Task to complete: Instruction for the data below: set down exactly the lines from the line with "- （白）阿黛儿，跟我一起唱。" to the line with "- 她一手解开爱马仕，", inclusive, and no others.

Collected data
+--

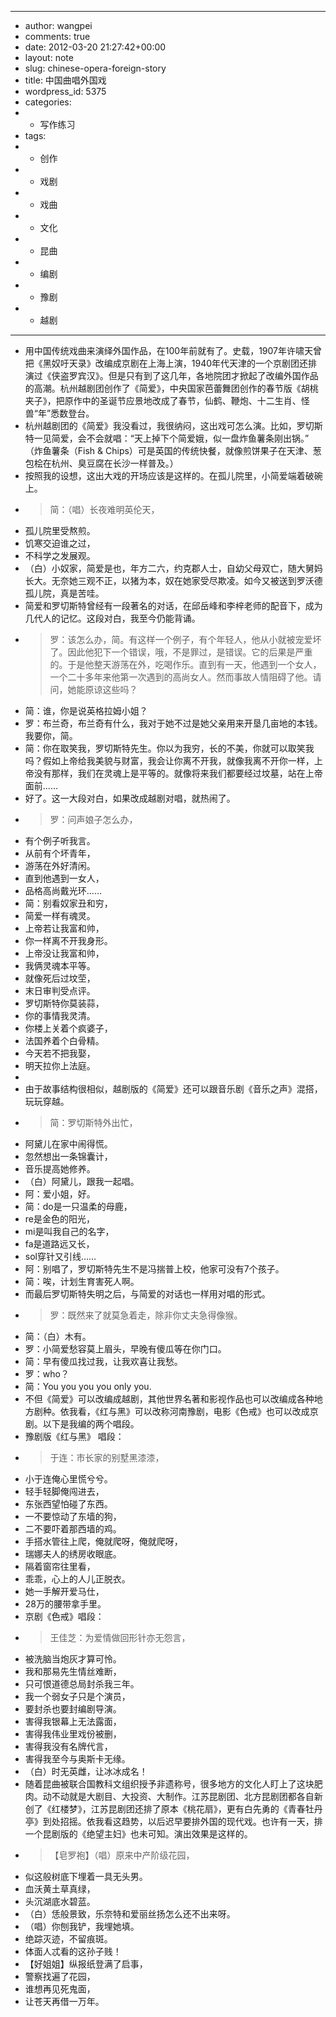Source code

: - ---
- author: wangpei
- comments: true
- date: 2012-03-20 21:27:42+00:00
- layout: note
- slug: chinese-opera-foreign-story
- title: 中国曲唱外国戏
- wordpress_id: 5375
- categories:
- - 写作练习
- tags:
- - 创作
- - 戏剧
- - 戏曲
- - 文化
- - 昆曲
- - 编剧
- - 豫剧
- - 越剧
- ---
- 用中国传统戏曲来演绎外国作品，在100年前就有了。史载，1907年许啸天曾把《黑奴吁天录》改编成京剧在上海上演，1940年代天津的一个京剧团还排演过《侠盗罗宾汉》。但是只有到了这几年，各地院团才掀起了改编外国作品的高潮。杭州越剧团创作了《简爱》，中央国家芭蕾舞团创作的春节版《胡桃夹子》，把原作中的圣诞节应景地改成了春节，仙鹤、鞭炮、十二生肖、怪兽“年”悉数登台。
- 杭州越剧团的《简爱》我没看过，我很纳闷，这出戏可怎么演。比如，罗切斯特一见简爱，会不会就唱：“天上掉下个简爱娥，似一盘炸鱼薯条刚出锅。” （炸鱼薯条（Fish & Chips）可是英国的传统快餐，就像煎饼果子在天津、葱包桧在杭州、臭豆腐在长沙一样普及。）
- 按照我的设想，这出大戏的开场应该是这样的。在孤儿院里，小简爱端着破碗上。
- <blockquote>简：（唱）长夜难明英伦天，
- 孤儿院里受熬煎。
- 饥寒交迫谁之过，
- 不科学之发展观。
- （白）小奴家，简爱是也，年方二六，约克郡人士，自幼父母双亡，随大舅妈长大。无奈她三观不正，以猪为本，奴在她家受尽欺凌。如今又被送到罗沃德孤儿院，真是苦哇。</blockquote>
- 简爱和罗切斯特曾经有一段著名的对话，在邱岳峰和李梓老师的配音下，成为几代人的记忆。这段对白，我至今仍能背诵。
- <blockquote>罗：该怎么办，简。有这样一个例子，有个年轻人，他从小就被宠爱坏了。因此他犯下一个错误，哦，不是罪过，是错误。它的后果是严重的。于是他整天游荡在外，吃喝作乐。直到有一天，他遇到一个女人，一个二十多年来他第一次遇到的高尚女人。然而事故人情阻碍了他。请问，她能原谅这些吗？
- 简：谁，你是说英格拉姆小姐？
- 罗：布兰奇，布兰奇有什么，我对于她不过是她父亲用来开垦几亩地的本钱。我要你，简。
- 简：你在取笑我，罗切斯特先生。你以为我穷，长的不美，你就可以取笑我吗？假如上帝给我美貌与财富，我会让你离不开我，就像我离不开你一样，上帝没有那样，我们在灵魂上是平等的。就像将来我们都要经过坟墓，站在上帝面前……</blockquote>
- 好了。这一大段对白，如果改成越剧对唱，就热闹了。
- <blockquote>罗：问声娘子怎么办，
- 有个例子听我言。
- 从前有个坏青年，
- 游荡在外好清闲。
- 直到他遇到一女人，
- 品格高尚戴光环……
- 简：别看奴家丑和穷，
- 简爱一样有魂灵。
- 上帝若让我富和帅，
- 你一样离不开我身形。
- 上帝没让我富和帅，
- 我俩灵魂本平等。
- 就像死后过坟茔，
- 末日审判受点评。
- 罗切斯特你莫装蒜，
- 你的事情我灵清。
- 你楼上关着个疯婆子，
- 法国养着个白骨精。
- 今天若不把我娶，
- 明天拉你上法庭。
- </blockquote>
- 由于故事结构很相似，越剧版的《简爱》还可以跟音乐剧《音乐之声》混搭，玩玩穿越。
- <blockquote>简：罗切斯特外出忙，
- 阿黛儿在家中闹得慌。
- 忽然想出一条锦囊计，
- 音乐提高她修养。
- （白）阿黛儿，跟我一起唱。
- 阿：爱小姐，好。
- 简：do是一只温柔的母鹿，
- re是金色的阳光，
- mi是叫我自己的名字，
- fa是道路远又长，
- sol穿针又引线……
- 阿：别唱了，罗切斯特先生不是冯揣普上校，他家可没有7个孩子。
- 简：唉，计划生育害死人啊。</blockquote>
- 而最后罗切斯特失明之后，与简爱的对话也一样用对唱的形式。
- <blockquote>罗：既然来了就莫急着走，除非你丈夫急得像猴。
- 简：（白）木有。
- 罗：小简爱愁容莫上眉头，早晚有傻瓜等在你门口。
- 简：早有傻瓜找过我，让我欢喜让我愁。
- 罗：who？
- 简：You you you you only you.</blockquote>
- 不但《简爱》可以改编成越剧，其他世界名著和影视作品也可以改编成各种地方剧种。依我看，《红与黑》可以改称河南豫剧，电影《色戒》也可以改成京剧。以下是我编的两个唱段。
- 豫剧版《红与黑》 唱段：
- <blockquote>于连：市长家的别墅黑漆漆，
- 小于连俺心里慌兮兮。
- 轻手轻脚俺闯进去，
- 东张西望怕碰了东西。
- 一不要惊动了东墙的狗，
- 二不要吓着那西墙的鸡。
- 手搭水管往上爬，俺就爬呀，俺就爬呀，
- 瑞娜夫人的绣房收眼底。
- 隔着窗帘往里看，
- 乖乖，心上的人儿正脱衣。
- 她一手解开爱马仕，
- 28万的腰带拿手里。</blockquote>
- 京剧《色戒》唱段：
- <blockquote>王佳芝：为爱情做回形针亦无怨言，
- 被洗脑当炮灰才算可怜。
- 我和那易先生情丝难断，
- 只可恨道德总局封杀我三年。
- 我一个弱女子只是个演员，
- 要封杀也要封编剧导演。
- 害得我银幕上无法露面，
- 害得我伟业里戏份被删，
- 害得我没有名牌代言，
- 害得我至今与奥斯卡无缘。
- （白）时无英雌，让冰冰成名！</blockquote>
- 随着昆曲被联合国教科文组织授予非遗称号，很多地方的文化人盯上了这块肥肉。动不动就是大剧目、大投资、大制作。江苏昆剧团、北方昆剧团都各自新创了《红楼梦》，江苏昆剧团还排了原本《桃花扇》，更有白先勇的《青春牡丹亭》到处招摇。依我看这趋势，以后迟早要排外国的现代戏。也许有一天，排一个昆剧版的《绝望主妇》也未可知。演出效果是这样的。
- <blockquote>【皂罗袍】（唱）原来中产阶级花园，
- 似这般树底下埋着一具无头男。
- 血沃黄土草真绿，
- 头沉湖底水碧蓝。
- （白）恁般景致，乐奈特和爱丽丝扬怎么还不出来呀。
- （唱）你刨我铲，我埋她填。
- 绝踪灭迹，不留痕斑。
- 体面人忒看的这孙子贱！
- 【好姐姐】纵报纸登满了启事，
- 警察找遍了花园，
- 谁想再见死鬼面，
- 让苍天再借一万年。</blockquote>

+--

Written answer:
- （白）阿黛儿，跟我一起唱。
- 阿：爱小姐，好。
- 简：do是一只温柔的母鹿，
- re是金色的阳光，
- mi是叫我自己的名字，
- fa是道路远又长，
- sol穿针又引线……
- 阿：别唱了，罗切斯特先生不是冯揣普上校，他家可没有7个孩子。
- 简：唉，计划生育害死人啊。</blockquote>
- 而最后罗切斯特失明之后，与简爱的对话也一样用对唱的形式。
- <blockquote>罗：既然来了就莫急着走，除非你丈夫急得像猴。
- 简：（白）木有。
- 罗：小简爱愁容莫上眉头，早晚有傻瓜等在你门口。
- 简：早有傻瓜找过我，让我欢喜让我愁。
- 罗：who？
- 简：You you you you only you.</blockquote>
- 不但《简爱》可以改编成越剧，其他世界名著和影视作品也可以改编成各种地方剧种。依我看，《红与黑》可以改称河南豫剧，电影《色戒》也可以改成京剧。以下是我编的两个唱段。
- 豫剧版《红与黑》 唱段：
- <blockquote>于连：市长家的别墅黑漆漆，
- 小于连俺心里慌兮兮。
- 轻手轻脚俺闯进去，
- 东张西望怕碰了东西。
- 一不要惊动了东墙的狗，
- 二不要吓着那西墙的鸡。
- 手搭水管往上爬，俺就爬呀，俺就爬呀，
- 瑞娜夫人的绣房收眼底。
- 隔着窗帘往里看，
- 乖乖，心上的人儿正脱衣。
- 她一手解开爱马仕，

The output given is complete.